Segundo o INCA, até 2025 teremos em média 73 mil novos casos de câncer de mama por ano no Brasil. Esse número não pode ser enfrentado apenas com campanhas sazonais. Outubro Rosa cumpre papel fundamental ao mobilizar a sociedade e iluminar a pauta, mas o que vai realmente mudar a curva da doença é a arquitetura de um sistema que não espere o problema aparecer para agir.

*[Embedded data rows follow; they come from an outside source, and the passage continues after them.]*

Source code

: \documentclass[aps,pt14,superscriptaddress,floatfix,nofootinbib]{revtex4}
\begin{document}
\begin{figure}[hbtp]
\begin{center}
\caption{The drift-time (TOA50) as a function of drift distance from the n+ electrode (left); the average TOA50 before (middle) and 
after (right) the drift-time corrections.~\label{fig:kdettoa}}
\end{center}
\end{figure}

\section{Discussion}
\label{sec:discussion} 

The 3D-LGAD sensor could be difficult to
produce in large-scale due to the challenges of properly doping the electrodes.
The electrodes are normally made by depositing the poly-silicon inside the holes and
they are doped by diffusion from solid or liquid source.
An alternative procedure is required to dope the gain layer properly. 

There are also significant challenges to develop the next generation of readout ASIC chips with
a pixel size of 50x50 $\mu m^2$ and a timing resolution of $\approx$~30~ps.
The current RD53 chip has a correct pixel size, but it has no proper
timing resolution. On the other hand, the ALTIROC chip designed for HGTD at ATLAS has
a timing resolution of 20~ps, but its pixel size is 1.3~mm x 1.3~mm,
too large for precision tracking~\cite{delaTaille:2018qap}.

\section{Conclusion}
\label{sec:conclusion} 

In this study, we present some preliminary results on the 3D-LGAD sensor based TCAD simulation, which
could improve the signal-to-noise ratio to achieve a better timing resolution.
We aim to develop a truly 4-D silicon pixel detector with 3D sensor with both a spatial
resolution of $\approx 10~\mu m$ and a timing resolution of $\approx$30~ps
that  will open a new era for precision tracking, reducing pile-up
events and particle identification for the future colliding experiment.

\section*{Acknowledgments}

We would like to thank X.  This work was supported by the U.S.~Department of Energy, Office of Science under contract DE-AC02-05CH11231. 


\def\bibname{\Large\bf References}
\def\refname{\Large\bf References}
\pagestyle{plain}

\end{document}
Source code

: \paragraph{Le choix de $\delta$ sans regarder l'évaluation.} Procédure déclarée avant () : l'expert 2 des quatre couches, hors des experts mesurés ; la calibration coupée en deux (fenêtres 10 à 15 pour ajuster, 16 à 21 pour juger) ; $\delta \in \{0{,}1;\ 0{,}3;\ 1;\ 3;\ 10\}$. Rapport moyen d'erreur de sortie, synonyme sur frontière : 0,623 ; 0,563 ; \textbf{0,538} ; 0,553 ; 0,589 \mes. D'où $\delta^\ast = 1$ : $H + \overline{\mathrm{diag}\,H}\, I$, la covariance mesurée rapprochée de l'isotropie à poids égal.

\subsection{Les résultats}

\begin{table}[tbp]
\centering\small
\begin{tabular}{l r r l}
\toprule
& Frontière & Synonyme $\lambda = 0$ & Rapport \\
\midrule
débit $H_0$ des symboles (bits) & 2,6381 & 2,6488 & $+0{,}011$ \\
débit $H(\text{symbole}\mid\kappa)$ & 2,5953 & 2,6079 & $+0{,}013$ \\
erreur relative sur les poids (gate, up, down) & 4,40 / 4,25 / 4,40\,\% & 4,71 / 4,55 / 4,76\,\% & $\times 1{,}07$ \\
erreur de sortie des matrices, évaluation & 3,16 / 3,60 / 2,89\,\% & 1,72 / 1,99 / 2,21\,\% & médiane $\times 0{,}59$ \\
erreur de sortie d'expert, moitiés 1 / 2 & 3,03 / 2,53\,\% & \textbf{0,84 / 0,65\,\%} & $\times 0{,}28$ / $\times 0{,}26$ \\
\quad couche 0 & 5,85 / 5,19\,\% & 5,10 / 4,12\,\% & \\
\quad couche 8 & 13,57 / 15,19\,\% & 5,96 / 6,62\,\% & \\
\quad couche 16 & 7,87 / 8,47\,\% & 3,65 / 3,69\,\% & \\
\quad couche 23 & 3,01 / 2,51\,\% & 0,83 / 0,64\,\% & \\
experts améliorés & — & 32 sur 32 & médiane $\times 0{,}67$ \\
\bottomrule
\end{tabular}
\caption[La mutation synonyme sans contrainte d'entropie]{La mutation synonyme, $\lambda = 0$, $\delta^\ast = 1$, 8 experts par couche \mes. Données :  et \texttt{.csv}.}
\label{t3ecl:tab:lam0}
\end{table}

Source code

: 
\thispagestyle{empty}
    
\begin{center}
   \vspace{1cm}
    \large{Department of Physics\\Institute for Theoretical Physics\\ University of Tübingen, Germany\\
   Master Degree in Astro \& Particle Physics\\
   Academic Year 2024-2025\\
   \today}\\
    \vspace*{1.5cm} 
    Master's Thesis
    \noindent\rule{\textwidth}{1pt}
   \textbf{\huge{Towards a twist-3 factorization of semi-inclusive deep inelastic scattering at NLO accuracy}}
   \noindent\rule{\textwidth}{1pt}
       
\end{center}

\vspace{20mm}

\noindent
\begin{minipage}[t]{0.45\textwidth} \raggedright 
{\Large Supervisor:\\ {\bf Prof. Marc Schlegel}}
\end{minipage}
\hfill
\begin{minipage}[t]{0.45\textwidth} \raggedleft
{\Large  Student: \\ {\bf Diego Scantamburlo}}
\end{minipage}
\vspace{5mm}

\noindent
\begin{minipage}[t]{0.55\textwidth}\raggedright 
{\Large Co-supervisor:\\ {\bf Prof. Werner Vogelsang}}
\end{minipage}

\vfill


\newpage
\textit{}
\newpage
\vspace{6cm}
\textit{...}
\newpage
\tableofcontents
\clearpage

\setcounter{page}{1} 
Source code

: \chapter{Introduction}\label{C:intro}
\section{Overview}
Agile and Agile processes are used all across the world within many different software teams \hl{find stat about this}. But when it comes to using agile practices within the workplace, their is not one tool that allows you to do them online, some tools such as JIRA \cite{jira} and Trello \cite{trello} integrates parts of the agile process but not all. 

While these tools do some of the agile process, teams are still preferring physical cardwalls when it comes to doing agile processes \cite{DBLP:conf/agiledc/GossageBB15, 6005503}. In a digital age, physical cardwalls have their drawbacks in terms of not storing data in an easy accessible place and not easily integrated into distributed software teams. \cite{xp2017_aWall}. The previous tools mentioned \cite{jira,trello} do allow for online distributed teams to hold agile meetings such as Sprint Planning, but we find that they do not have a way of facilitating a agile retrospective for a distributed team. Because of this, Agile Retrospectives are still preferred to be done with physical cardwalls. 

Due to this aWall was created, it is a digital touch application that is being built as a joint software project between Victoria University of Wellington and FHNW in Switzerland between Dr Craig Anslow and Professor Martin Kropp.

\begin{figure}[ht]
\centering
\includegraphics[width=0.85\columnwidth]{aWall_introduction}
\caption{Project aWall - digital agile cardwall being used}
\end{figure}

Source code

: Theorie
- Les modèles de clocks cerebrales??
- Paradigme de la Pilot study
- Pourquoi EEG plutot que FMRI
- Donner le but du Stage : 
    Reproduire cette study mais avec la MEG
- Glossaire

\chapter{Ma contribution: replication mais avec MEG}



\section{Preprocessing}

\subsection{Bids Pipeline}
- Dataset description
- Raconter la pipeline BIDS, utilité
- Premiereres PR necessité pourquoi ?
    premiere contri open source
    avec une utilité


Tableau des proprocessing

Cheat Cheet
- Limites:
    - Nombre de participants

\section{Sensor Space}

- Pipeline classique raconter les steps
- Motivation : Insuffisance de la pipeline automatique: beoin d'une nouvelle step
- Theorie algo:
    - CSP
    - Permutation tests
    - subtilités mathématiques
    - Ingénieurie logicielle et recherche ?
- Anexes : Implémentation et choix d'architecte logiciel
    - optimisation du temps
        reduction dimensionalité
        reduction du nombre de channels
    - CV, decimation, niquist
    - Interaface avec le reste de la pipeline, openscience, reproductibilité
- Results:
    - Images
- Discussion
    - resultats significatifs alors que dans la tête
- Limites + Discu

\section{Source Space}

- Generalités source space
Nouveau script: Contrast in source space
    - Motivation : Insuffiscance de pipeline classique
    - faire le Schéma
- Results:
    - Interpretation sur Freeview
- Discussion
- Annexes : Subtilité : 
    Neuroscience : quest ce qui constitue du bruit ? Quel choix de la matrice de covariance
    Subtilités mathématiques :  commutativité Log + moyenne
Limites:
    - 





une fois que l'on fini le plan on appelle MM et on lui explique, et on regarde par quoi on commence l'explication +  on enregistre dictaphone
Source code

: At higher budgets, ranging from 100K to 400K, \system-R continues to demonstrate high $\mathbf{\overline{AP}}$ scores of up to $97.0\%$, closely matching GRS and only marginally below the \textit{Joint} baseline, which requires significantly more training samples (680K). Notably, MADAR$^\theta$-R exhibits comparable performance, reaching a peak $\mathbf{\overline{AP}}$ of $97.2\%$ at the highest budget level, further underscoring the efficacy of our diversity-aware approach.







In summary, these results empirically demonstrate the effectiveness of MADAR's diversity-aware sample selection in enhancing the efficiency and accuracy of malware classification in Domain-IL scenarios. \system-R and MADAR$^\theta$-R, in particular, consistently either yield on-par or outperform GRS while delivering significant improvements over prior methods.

O futuro do cuidado em câncer de mama começa no primeiro nível de atenção, com telemedicina integrada, programas de rastreamento contínuos e acompanhamento longitudinal. Se aceitarmos que a incidência está se deslocando para idades antes e depois da faixa clássica, a única resposta coerente é ampliar o olhar preventivo e estruturar a APS digital como catalisador desse movimento. Cada consulta remota, cada lembrete, cada vigilância realizada a tempo pode representar a diferença entre uma vida interrompida e uma história preservada.


*Thaís Cunha Dias Ferreira é Coordenadora Médica na Dr. Online.